■ What this task involves ■
Report all lines of the data below that hold the word "placement".

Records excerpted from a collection
----------------------------------------
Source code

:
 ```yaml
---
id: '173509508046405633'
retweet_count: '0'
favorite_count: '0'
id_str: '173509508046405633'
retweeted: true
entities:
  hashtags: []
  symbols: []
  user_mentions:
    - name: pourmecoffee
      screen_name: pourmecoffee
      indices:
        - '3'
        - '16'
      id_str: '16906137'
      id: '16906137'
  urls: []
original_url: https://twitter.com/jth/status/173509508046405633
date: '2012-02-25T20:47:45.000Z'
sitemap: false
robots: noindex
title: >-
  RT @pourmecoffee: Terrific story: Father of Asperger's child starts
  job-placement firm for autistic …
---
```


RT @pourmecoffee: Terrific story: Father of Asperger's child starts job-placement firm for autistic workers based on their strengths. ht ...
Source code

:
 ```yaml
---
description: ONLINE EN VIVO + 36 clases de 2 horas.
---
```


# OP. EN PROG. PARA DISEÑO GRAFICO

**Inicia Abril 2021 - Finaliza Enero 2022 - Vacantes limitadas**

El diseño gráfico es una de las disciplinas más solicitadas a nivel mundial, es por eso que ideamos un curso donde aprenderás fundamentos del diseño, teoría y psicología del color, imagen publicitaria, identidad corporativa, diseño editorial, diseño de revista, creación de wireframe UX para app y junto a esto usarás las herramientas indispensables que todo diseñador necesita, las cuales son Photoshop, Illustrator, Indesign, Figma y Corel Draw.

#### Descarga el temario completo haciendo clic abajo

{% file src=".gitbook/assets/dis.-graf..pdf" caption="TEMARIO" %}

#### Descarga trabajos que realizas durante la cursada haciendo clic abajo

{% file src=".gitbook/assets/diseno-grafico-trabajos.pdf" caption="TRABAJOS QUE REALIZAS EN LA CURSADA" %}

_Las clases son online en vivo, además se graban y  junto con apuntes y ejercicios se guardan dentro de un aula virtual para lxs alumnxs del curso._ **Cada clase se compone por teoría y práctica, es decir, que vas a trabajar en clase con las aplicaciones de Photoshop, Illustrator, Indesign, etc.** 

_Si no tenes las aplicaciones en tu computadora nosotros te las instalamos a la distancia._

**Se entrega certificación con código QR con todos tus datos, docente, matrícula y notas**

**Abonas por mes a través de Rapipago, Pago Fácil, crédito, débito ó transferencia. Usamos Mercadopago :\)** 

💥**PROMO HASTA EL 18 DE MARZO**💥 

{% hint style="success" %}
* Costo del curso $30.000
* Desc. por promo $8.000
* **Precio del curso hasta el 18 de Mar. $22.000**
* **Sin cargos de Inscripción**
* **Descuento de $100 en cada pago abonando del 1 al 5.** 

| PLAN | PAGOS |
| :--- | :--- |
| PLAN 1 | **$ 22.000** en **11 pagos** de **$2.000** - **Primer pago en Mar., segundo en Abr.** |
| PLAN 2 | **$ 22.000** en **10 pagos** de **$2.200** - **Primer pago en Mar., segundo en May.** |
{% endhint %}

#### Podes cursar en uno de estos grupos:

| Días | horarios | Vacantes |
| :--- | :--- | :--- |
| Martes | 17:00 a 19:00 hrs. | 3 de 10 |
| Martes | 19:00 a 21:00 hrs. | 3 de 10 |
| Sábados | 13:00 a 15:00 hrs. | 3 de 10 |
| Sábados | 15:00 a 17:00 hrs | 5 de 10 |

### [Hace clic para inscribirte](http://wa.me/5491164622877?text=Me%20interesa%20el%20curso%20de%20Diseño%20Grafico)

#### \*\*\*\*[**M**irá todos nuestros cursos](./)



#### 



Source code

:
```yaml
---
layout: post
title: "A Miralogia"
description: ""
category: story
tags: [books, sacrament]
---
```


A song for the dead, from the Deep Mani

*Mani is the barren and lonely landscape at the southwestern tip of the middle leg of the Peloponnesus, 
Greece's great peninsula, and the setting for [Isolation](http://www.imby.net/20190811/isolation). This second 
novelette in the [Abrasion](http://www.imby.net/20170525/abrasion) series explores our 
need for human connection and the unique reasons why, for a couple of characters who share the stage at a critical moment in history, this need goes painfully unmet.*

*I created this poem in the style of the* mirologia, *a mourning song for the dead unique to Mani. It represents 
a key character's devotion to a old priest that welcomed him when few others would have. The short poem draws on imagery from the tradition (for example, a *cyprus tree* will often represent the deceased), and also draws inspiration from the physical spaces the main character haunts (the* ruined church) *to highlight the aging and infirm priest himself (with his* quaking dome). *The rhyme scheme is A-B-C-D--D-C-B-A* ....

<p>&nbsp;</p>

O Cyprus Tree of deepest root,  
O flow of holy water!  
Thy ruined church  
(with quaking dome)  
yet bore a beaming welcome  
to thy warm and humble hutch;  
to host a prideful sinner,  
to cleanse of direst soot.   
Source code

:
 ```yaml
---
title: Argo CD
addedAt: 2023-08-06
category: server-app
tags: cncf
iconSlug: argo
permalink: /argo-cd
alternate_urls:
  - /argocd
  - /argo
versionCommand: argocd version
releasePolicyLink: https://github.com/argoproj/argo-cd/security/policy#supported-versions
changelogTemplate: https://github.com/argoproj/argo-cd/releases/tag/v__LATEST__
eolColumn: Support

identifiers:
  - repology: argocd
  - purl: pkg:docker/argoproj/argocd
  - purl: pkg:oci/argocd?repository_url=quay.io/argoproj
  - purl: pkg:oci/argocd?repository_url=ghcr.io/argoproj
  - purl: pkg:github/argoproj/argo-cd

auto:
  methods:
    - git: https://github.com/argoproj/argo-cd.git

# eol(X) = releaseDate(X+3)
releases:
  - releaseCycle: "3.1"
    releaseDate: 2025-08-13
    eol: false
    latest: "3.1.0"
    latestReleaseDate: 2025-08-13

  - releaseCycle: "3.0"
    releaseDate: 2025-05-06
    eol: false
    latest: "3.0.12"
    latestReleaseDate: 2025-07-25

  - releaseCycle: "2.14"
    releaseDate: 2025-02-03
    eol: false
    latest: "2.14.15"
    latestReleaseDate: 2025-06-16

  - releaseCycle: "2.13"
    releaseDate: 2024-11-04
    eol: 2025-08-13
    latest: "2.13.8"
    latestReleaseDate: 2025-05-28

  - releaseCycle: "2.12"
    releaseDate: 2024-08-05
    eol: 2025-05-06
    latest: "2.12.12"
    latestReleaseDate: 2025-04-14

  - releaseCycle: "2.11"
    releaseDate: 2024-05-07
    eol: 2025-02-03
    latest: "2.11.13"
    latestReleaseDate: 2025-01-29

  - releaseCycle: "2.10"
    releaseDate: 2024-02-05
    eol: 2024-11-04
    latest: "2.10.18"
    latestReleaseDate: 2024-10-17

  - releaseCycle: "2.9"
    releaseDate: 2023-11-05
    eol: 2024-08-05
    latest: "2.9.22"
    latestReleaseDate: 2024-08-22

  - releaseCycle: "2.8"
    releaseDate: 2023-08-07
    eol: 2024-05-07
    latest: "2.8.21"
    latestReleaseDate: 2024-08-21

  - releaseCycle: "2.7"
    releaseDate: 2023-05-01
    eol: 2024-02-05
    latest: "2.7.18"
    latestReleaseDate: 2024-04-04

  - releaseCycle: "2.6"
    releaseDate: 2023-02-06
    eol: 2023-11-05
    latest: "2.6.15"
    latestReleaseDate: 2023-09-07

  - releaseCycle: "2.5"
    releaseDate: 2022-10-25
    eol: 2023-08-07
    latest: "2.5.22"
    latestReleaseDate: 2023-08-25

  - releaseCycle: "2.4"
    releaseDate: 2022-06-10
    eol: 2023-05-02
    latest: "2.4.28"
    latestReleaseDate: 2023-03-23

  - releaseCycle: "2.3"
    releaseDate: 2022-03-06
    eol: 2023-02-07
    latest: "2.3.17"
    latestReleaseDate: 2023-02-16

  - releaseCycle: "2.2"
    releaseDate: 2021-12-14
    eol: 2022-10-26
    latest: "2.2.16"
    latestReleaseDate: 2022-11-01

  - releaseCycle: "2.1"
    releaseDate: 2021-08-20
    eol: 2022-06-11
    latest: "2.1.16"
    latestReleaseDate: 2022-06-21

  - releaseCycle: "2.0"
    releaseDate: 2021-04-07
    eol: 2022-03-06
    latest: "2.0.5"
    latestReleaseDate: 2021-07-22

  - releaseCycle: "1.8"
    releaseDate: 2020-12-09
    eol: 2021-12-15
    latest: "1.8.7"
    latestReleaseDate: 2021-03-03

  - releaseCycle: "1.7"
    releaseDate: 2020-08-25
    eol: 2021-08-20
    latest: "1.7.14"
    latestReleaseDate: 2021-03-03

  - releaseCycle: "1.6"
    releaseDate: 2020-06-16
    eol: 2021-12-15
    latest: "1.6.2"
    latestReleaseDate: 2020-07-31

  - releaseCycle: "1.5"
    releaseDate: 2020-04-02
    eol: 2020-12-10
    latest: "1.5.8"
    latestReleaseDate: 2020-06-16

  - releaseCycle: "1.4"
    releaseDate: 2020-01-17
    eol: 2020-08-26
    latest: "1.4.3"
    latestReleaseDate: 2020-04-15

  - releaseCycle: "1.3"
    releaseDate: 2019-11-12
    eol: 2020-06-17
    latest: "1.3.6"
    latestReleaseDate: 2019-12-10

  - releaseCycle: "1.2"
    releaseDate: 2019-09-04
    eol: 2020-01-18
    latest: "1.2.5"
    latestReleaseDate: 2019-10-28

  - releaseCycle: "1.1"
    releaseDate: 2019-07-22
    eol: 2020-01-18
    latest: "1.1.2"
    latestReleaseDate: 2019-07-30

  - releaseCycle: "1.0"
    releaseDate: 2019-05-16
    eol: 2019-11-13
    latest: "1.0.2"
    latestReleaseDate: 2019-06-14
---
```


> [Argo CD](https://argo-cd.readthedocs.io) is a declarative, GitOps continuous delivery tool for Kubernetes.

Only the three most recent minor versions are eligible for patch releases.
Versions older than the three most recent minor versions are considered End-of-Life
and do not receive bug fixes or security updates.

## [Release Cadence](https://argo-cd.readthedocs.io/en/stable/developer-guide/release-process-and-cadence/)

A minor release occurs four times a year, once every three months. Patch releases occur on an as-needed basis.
----------------------------------------
■ Exercise response ■
  job-placement firm for autistic …
RT @pourmecoffee: Terrific story: Father of Asperger's child starts job-placement firm for autistic workers based on their strengths. ht ...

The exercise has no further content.